ABD'NİN HAREKAT TEPKİSİ: "Barış Pınarı harekatı bölgesi ve diğer bölgelerden Türkiye'ye yönelik tehditler artmaya başladı. Biz önceki harekatları tehdidi ortadan kaldırmak için yaptık. Tehdit artıyorsa, görevimiz buna yönelik tedbir almaktır. ABD'liler de -NATO sürecinde de görüyoruz- 'endişeleri anlıyoruz' diyorlar. 'Anlıyoruz' ne demek, endişe gerçek. Sadece anlamayın, gereğini de yapın."
YPG'YE YARDIM KESİLMELİ: "ABD bize saldıran bu terör örgütlerine destek veriyor mu? Veriyor. Eğitim desteği veriyor, silah veriyor... Öncelikle bu yardımı kesmeli."

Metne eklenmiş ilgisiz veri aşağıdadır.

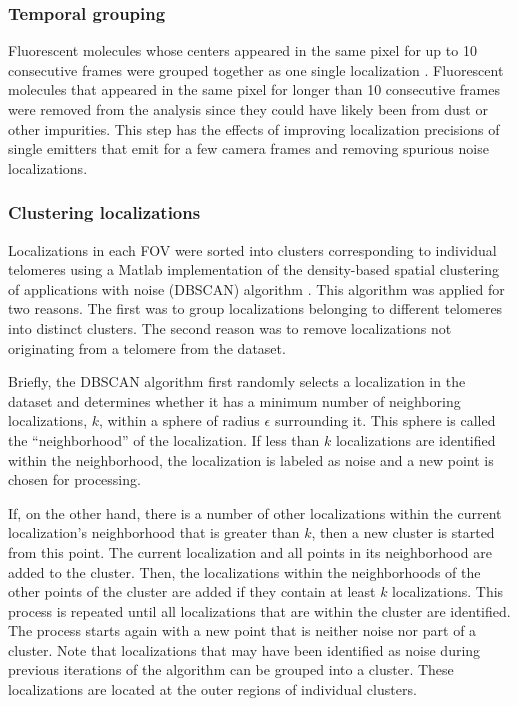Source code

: \documentclass[12pt, a4paper]{article}
\begin{document}
\subsubsection{Temporal grouping}
\label{sec-1-2-1}
Fluorescent molecules whose centers appeared in the same pixel for
up to 10 consecutive frames were grouped together as one single
localization \cite{annibale-natmethods-2011}. Fluorescent
molecules that appeared in the same pixel for longer than 10
consecutive frames were removed from the analysis since they could
have likely been from dust or other impurities. This step has the
effects of improving localization precisions of single emitters
that emit for a few camera frames and removing spurious noise
localizations.

\subsubsection{Clustering localizations}
\label{sec-1-2-2}
Localizations in each FOV were sorted into clusters corresponding
to individual telomeres using a Matlab implementation of the
density-based spatial clustering of applications with noise
(DBSCAN) algorithm
\cite{daszykowski-chemometrintelllab-2001}. This algorithm was
applied for two reasons. The first was to group localizations
belonging to different telomeres into distinct clusters. The
second reason was to remove localizations not originating from a
telomere from the dataset.

Briefly, the DBSCAN algorithm first randomly selects a
localization in the dataset and determines whether it has a
minimum number of neighboring localizations, $k$, within a sphere
of radius $\epsilon$ surrounding it. This sphere is called the
``neighborhood'' of the localization. If less than $k$
localizations are identified within the neighborhood, the
localization is labeled as noise and a new point is chosen for
processing.

If, on the other hand, there is a number of other localizations
within the current localization's neighborhood that is greater
than $k$, then a new cluster is started from this point. The
current localization and all points in its neighborhood are added
to the cluster. Then, the localizations within the neighborhoods
of the other points of the cluster are added if they contain at
least $k$ localizations. This process is repeated until all
localizations that are within the cluster are identified. The
process starts again with a new point that is neither noise nor
part of a cluster. Note that localizations that may have been
identified as noise during previous iterations of the algorithm
can be grouped into a cluster. These localizations are located at
the outer regions of individual clusters.
\end{document}
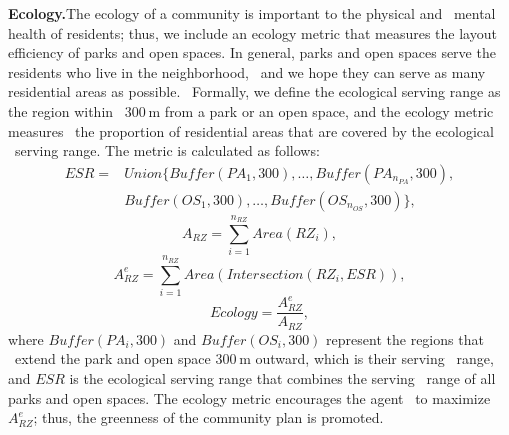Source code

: \textbf{Ecology.}The ecology of a community is important to the physical and \
mental health of residents; thus, we include an ecology metric that 
measures the layout efficiency of parks and open spaces. In general, 
parks and open spaces serve the residents who live in the neighborhood, \
and we hope they can serve as many residential areas as possible. \
Formally, we define the ecological serving range as the region within \
300 m from a park or an open space, and the ecology metric measures \
the proportion of residential areas that are covered by the ecological \
serving range. The metric is calculated as follows:
\begin{equation}
    \begin{aligned}
        ESR = & Union\{Buffer(PA_1,300),\dots,Buffer(PA_{n_{PA}},300),\\
        & Buffer(OS_1,300),\dots,Buffer(OS_{n_{OS}},300)\},\label{ecological-serving-range}
    \end{aligned}
\end{equation}
\begin{equation}
    A_{RZ} = \sum_{i=1}^{n_{RZ}}Area(RZ_i),\label{all-residential-areas}
\end{equation}
\begin{equation}
    A_{RZ}^e = \sum_{i=1}^{n_{RZ}}Area(Intersection(RZ_i,ESR)),\label{intersection-between-all-parks-and-open-spaces}
\end{equation}
\begin{equation}
    Ecology = \frac{A_{RZ}^e}{A_{RZ}},\label{ecology}
\end{equation}
where $Buffer(PA_i,300)$ and $Buffer(OS_i,300)$ represent the regions that \
extend the park and open space 300 m outward, which is their serving \
range, and $ESR$ is the ecological serving range that combines the serving \
range of all parks and open spaces. The ecology metric encourages the agent \
to maximize $A^e_{RZ}$; thus, the greenness of the community plan is promoted.

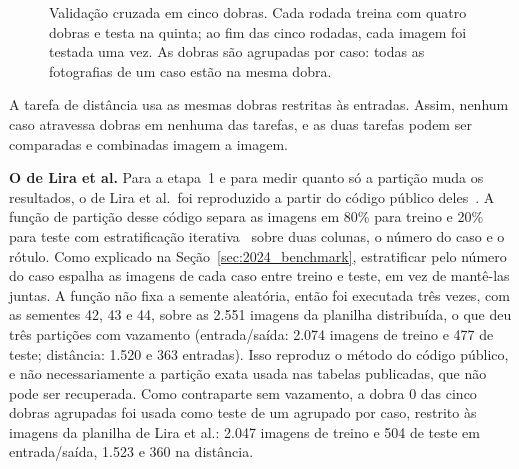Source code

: \begin{figure}[htpb]
\centering
{}
\caption{Validação cruzada em cinco dobras. Cada rodada treina com quatro dobras e testa na quinta; ao fim das cinco rodadas, cada imagem foi testada uma vez. As dobras são agrupadas por caso: todas as fotografias de um caso estão na mesma dobra.}
\label{fig:cinco_dobras}
\end{figure}



A tarefa de distância usa as mesmas dobras restritas às entradas. Assim, nenhum caso atravessa dobras em nenhuma das tarefas, e as duas tarefas podem ser comparadas e combinadas imagem a imagem.

\textbf{O  de Lira et al.}
\label{sec:leak_setup}
Para a etapa~1 e para medir quanto só a partição muda os resultados, o  de Lira et al.\ foi reproduzido a partir do código público deles~\cite{leguwoi}. A função de partição desse código separa as imagens em 80\% para treino e 20\% para teste com estratificação iterativa~\cite{sechidis2011stratification} sobre duas colunas, o número do caso e o rótulo. Como explicado na Seção~\ref{sec:2024_benchmark}, estratificar pelo número do caso espalha as imagens de cada caso entre treino e teste, em vez de mantê-las juntas. A função não fixa a semente aleatória, então foi executada três vezes, com as sementes 42, 43 e 44, sobre as 2.551 imagens da planilha distribuída, o que deu três partições com vazamento (entrada/saída: 2.074 imagens de treino e 477 de teste; distância: 1.520 e 363 entradas). Isso reproduz o método do código público, e não necessariamente a partição exata usada nas tabelas publicadas, que não pode ser recuperada. Como contraparte sem vazamento, a dobra 0 das cinco dobras agrupadas foi usada como teste de um  agrupado por caso, restrito às imagens da planilha de Lira et al.: 2.047 imagens de treino e 504 de teste em entrada/saída, 1.523 e 360 na distância.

MUTABAKATA UYMADILAR: "İkincisi; Barış Pınarı başladıktan sonra o zamanki başkan yardımcısı Pence, Dışişleri Bakanı Pompeo, Ulusal Güvenlik Danışmanı O'Brien hepsi geldi, oturduk konuştuk, müzakere ettik. Bir belge üzerinde anlaştık ortak açıklama yaptık. ABD, bu bölgelerdeki terör örgütlerini 30 km derinliğe çekme sözü verdi. Madem endişeyi anlıyorsun, madem operasyon yapmamı istemiyorsun -ona da bağlı değil gerçi ama-, temizleme sözü verdin tutmadın, o zaman temizle. Rusya da aynı şekilde; onlarla da mutabakata vardık. Her iki ülkenin de sorumluluğu var. Sonuçta bu olmadı ve son zamanlarda terör saldırıları artıyor. Türkiye olarak da elimiz kolumuz bağlı kalamaz, ne zaman bize saldıracaklar diye bekleyemeyiz, gereğini yapmamız lazım."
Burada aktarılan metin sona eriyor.